En apenas 14 años, un margen de tiempo ridículo en términos históricos, han tenido lugar importantes sucesos, incluso shocks. Un remolino de acontecimientos sin margen para la asimilación. Según salimos de una crisis ya tenemos encima la siguiente. Con este estrés, hacerse una composición de lugar se vuelve extremadamente difícil. Esto ha permitido que la tensión política, esa crispación que Zapatero tuvo a bien desatar para mantenerse en el poder, igual que Aladino liberó al genio de la lámpara para conseguir lo que no merecía, ocultara los graves problemas de fondo, frente a los que la izquierda resultaba inoperante, con la cortina de humo de la «guerra cultural».
Así, mientras España perdía el paso ante un mundo en vertiginosa transformación, la acción legislativa ha consistido fundamentalmente en la redacción de leyes ideológicas. Leyes que acaparan la atención de los medios, generan agrias polémicas, dividen a la sociedad y mantienen la ilusión de que, en efecto, la política, para que los buenos triunfen sobre los malvados, debe consistir en la guerra por otros medios.

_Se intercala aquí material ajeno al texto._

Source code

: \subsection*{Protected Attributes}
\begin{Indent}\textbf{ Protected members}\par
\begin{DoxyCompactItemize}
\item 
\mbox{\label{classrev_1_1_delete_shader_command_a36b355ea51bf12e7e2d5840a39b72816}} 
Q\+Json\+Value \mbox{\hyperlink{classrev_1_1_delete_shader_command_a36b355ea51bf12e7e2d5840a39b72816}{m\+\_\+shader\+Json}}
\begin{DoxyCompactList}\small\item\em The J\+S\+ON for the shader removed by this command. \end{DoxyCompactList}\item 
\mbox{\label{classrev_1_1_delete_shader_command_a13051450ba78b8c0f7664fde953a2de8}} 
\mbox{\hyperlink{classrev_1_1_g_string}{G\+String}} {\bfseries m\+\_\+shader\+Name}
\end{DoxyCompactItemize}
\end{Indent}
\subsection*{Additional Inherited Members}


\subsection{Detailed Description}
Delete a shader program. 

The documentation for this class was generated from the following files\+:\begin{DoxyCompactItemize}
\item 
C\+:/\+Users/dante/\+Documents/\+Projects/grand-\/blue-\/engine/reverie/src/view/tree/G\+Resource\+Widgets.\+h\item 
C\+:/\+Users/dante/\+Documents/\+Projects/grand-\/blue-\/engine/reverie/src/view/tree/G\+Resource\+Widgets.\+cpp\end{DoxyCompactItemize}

Aunque se trate de una guerra incruenta, en la guerra política, como en cualquier guerra, el fin justifica los medios. En consecuencia, los límites del Estado de derecho y las convenciones democráticas tienden a desaparecer y todo es susceptible de convertirse en un arma o en un objetivo a batir. Cuestiones trascendentes como la unidad territorial, el poder judicial, la política exterior, la sanidad, la educación, las cuentas públicas o el sistema de pensiones quedan reducidos a armas arrojadizas con las que golpear al adversario. Las instituciones se convierten en objetivos a tomar para, después, usarlas como plataformas de combate, desproveyéndolas de su imprescindible neutralidad. Y el parlamento, que debería ser el sagrado templo del debate, se transforma en un cuadrilátero, donde los líderes se agreden verbalmente, se descalifican e insultan jaleados por sus partidarios.
Frente a esta peligrosa dinámica, la derecha y el centro derecha han adoptado dos posturas distintas, ninguna de las cuales, a mi juicio, es satisfactoria. La primera consistiría en recoger el guante de la guerra cultural, aceptar el marco impuesto por la izquierda y combatirla en su propio terreno y con sus propias armas, lo que en buena medida no solo convierte esta alternativa en la imagen especular de la izquierda sino que, lejos de desactivar la tensión política, la retroalimenta. Además, en este terreno, que nadie se engañe, la izquierda es imbatible. La segunda alternativa propondría como solución el regreso a la moderación, pero eludiendo la confrontación de las políticas que han convertido a España en el enfermo de Europa, y comprometiéndose solo a una mejor gestión del statu quo existente.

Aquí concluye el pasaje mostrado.